(Beginning of Data shown)
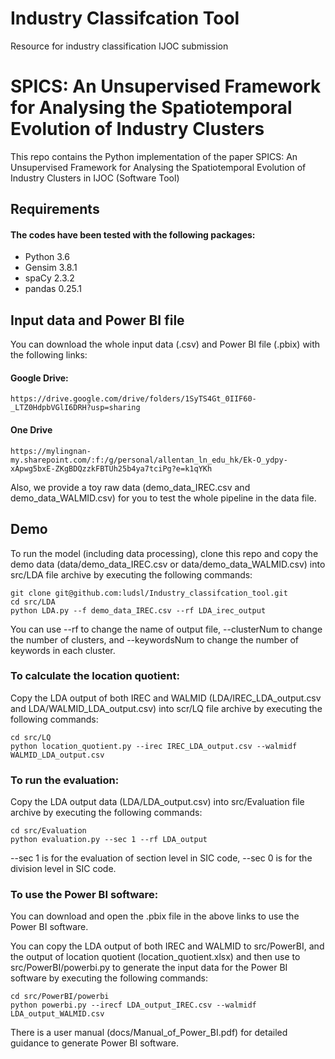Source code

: # Industry Classifcation Tool

Resource for industry classification IJOC submission

# SPICS: An Unsupervised Framework for Analysing the Spatiotemporal Evolution of Industry Clusters 

This repo contains the Python implementation of the paper SPICS: An Unsupervised Framework for Analysing the Spatiotemporal Evolution of Industry Clusters in IJOC (Software Tool)

## Requirements

#### The codes have been tested with the following packages:
* Python 3.6
* Gensim 3.8.1
* spaCy 2.3.2
* pandas 0.25.1


## Input data and Power BI file 

You can download the whole input data (.csv) and Power BI file (.pbix) with the following links:

#### Google Drive:

```
https://drive.google.com/drive/folders/1SyTS4Gt_0IIF60-_LTZ0HdpbVGlI6DRH?usp=sharing
```
#### One Drive
```
https://mylingnan-my.sharepoint.com/:f:/g/personal/allentan_ln_edu_hk/Ek-O_ydpy-xApwg5bxE-ZKgBDQzzkFBTUh25b4ya7tciPg?e=k1qYKh
```

Also, we provide a toy raw data (demo_data_IREC.csv and demo_data_WALMID.csv) for you to test the whole pipeline in the data file.

## Demo

To run the model (including data processing), clone this repo and copy the demo data (data/demo_data_IREC.csv or data/demo_data_WALMID.csv) into src/LDA file archive by executing the following commands:

``` 
git clone git@github.com:ludsl/Industry_classifcation_tool.git
cd src/LDA
python LDA.py --f demo_data_IREC.csv --rf LDA_irec_output
```

You can use --rf to change the name of output file, --clusterNum to change the number of clusters, and --keywordsNum to change the number of keywords in each cluster. 

### To calculate the location quotient:
Copy the LDA output of both IREC and WALMID (LDA/IREC_LDA_output.csv and LDA/WALMID_LDA_output.csv) into scr/LQ file archive by executing the following commands:

```
cd src/LQ
python location_quotient.py --irec IREC_LDA_output.csv --walmidf WALMID_LDA_output.csv
```

### To run the evaluation:

Copy the LDA output data (LDA/LDA_output.csv) into src/Evaluation file archive by executing the following commands:

``` 
cd src/Evaluation
python evaluation.py --sec 1 --rf LDA_output
``` 
--sec 1 is for the evaluation of section level in SIC code, --sec 0 is for the division level in SIC code. 

### To use the Power BI software:

You can download and open the .pbix file in the above links to use the Power BI software.

You can copy the LDA output of both IREC and WALMID to src/PowerBI, and the output of location quotient (location_quotient.xlsx) and then use to src/PowerBI/powerbi.py to generate the input data for the Power BI software by executing the following commands:

```
cd src/PowerBI/powerbi
python powerbi.py --irecf LDA_output_IREC.csv --walmidf LDA_output_WALMID.csv
```

There is a user manual (docs/Manual_of_Power_BI.pdf) for detailed guidance to generate Power BI software.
(End of Data shown)
Exercise directions
Every record above must be copied exactly; none of the pictures belong in the copy.

Task answer
Source code

: # Industry Classifcation Tool

Resource for industry classification IJOC submission

# SPICS: An Unsupervised Framework for Analysing the Spatiotemporal Evolution of Industry Clusters 

This repo contains the Python implementation of the paper SPICS: An Unsupervised Framework for Analysing the Spatiotemporal Evolution of Industry Clusters in IJOC (Software Tool)

## Requirements

#### The codes have been tested with the following packages:
* Python 3.6
* Gensim 3.8.1
* spaCy 2.3.2
* pandas 0.25.1


## Input data and Power BI file 

You can download the whole input data (.csv) and Power BI file (.pbix) with the following links:

#### Google Drive:

```
https://drive.google.com/drive/folders/1SyTS4Gt_0IIF60-_LTZ0HdpbVGlI6DRH?usp=sharing
```
#### One Drive
```
https://mylingnan-my.sharepoint.com/:f:/g/personal/allentan_ln_edu_hk/Ek-O_ydpy-xApwg5bxE-ZKgBDQzzkFBTUh25b4ya7tciPg?e=k1qYKh
```

Also, we provide a toy raw data (demo_data_IREC.csv and demo_data_WALMID.csv) for you to test the whole pipeline in the data file.

## Demo

To run the model (including data processing), clone this repo and copy the demo data (data/demo_data_IREC.csv or data/demo_data_WALMID.csv) into src/LDA file archive by executing the following commands:

``` 
git clone git@github.com:ludsl/Industry_classifcation_tool.git
cd src/LDA
python LDA.py --f demo_data_IREC.csv --rf LDA_irec_output
```

You can use --rf to change the name of output file, --clusterNum to change the number of clusters, and --keywordsNum to change the number of keywords in each cluster. 

### To calculate the location quotient:
Copy the LDA output of both IREC and WALMID (LDA/IREC_LDA_output.csv and LDA/WALMID_LDA_output.csv) into scr/LQ file archive by executing the following commands:

```
cd src/LQ
python location_quotient.py --irec IREC_LDA_output.csv --walmidf WALMID_LDA_output.csv
```

### To run the evaluation:

Copy the LDA output data (LDA/LDA_output.csv) into src/Evaluation file archive by executing the following commands:

``` 
cd src/Evaluation
python evaluation.py --sec 1 --rf LDA_output
``` 
--sec 1 is for the evaluation of section level in SIC code, --sec 0 is for the division level in SIC code. 

### To use the Power BI software:

You can download and open the .pbix file in the above links to use the Power BI software.

You can copy the LDA output of both IREC and WALMID to src/PowerBI, and the output of location quotient (location_quotient.xlsx) and then use to src/PowerBI/powerbi.py to generate the input data for the Power BI software by executing the following commands:

```
cd src/PowerBI/powerbi
python powerbi.py --irecf LDA_output_IREC.csv --walmidf LDA_output_WALMID.csv
```

There is a user manual (docs/Manual_of_Power_BI.pdf) for detailed guidance to generate Power BI software.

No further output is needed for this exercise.